# Visa overview



## Robogirl (Apr 21, 2008)

Hi there

Can you please tell me about which types of visas which is available to going to the US.

The price and the average waiting time.

Summary:
Male: 38 years old, works with Computer Science (programming/dataware housing) Is the primary applicant and needs to get a full time job.

Female 31 years old: works with computer Science (helpdesk/support 1st and 2.nd level) If there is a job, I can work, maybe only part time. Don't know if I would be satisfied being a housewife.

Child: Girl 18 month old, guess she neeeded a private nanny if I had to go to work, there isn't much places to get child looked care for.

Timeline: Do ya think it would be possible to move august next year, or does it take lonker to get a visa.

My husband once wrote a company, they told him he needed to have the rights to work in the US before applying for jobs, so I guess it's not easy to be sponsored.

Kind regards Mette


----------



## twostep (Apr 3, 2008)

Programmer with datawarehouse is a fairly wide range of experience. Can you elaborate a bit more?

Unless you have the financial means to apply for an investment related visa, first degree family willing to sponsor a visa or your country of birth qualifies for the GC lottery your husband has to find an employer not only willing to hire him but to sponsor a work related visa which in turn is also an annual lottery. Has he looked into employment with a firm with US subsidiaries to move by means of internal transfer?

Your job experience as helpdesk support I/II will not support a job related visa.

What makes you want to move to the US? What do you expect to find here for you and your child?


----------



## Bevdeforges (Nov 16, 2007)

Hi Mette,
Though you've asked what appear to be nice, simple questions, I'm afraid there isn't such a nice, simple answer. The US visa system is complicated and has many options.

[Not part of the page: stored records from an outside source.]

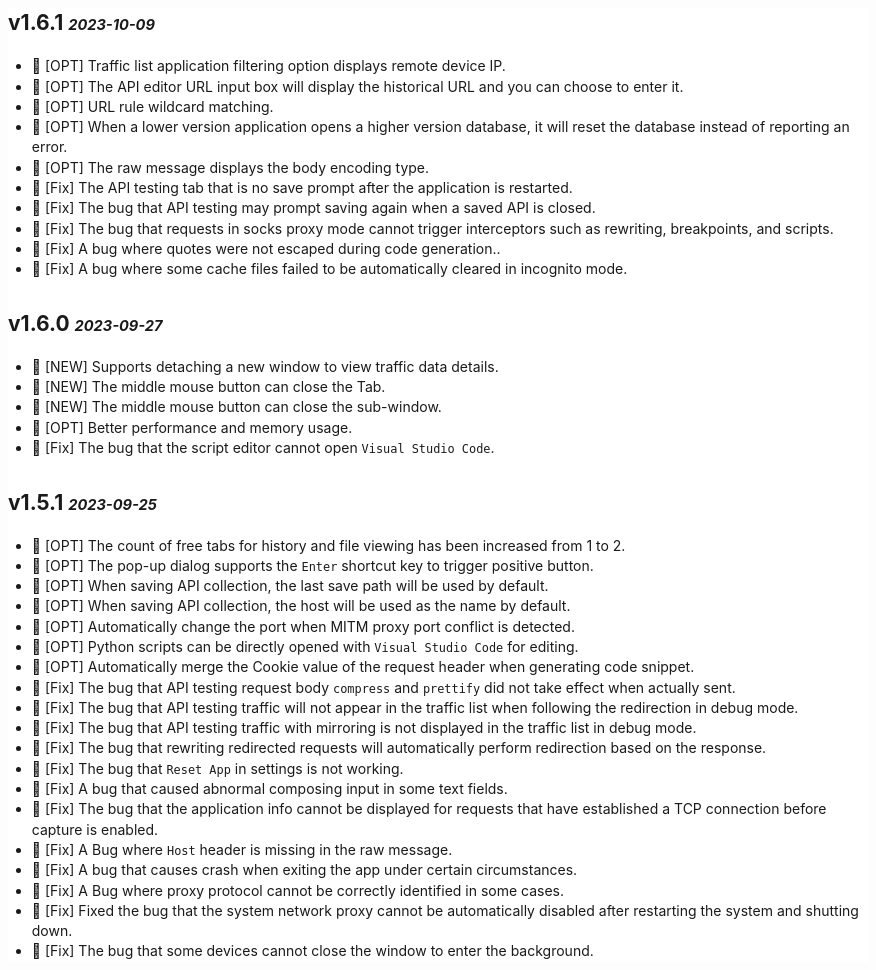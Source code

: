 ## v1.6.1 <small><small>*2023-10-09*</small></small>
- 💪 [OPT] Traffic list application filtering option displays remote device IP.
- 💪 [OPT] The API editor URL input box will display the historical URL and you can choose to enter it.
- 💪 [OPT] URL rule wildcard matching.
- 💪 [OPT] When a lower version application opens a higher version database, it will reset the database instead of reporting an error.
- 💪 [OPT] The raw message displays the body encoding type.
- 🐞 [Fix] The API testing tab that is no save prompt after the application is restarted.
- 🐞 [Fix] The bug that API testing may prompt saving again when a saved API is closed.
- 🐞 [Fix] The bug that requests in socks proxy mode cannot trigger interceptors such as rewriting, breakpoints, and scripts.
- 🐞 [Fix] A bug where quotes were not escaped during code generation..
- 🐞 [Fix] A bug where some cache files failed to be automatically cleared in incognito mode.

## v1.6.0 <small><small>*2023-09-27*</small></small>
- 🚀 [NEW] Supports detaching a new window to view traffic data details.
- 🚀 [NEW] The middle mouse button can close the Tab.
- 🚀 [NEW] The middle mouse button can close the sub-window.
- 💪 [OPT] Better performance and memory usage.
- 🐞 [Fix] The bug that the script editor cannot open `Visual Studio Code`.

## v1.5.1 <small><small>*2023-09-25*</small></small>
- 💪 [OPT] The count of free tabs for history and file viewing has been increased from 1 to 2.
- 💪 [OPT] The pop-up dialog supports the `Enter` shortcut key to trigger positive button.
- 💪 [OPT] When saving API collection, the last save path will be used by default.
- 💪 [OPT] When saving API collection, the host will be used as the name by default.
- 💪 [OPT] Automatically change the port when MITM proxy port conflict is detected.
- 💪 [OPT] Python scripts can be directly opened with `Visual Studio Code` for editing.
- 💪 [OPT] Automatically merge the Cookie value of the request header when generating code snippet.
- 🐞 [Fix] The bug that API testing request body `compress` and `prettify` did not take effect when actually sent.
- 🐞 [Fix] The bug that API testing traffic will not appear in the traffic list when following the redirection in debug mode.
- 🐞 [Fix] The bug that API testing traffic with mirroring is not displayed in the traffic list in debug mode.
- 🐞 [Fix] The bug that rewriting redirected requests will automatically perform redirection based on the response.
- 🐞 [Fix] The bug that `Reset App` in settings is not working.
- 🐞 [Fix] A bug that caused abnormal composing input in some text fields.
- 🐞 [Fix] The bug that the application info cannot be displayed for requests that have established a TCP connection before capture is enabled.
- 🐞 [Fix] A Bug where `Host` header is missing in the raw message.
- 🐞 [Fix] A bug that causes crash when exiting the app under certain circumstances.
- 🐞 [Fix] A Bug where proxy protocol cannot be correctly identified in some cases.
- 🐞 [Fix] Fixed the bug that the system network proxy cannot be automatically disabled after restarting the system and shutting down.
- 🐞 [Fix] The bug that some devices cannot close the window to enter the background.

A few of the variables include: your nationality, your current country of residence, your educational background, how long you expect to stay in the US (i.e. permanent resident or just to live there for "a few years").

It's clear that many companies won't bother looking at the applications of foreigners unless they already have the right to work in the US. The company needs to be able to justify hiring a foreigner (especially in areas where there are lots of unemployed people), and it needs to be a fairly critical position, where the employer is willing not only to pay their part of the fees, but also to wait however long it takes (usually several months) to get the visas approved and the new hire moved over to start work. If there is someone available locally who can start work tomorrow, there's no point in dealing with foreign applicants.

To at least partially answer your questions, there is a schedule of the fees for various immigration forms here: Immigration Forms. It will also give you some idea of the cost for the employer.

There is also the Diversity Lottery, if you and/or your husband are eligible based on background and occupation. 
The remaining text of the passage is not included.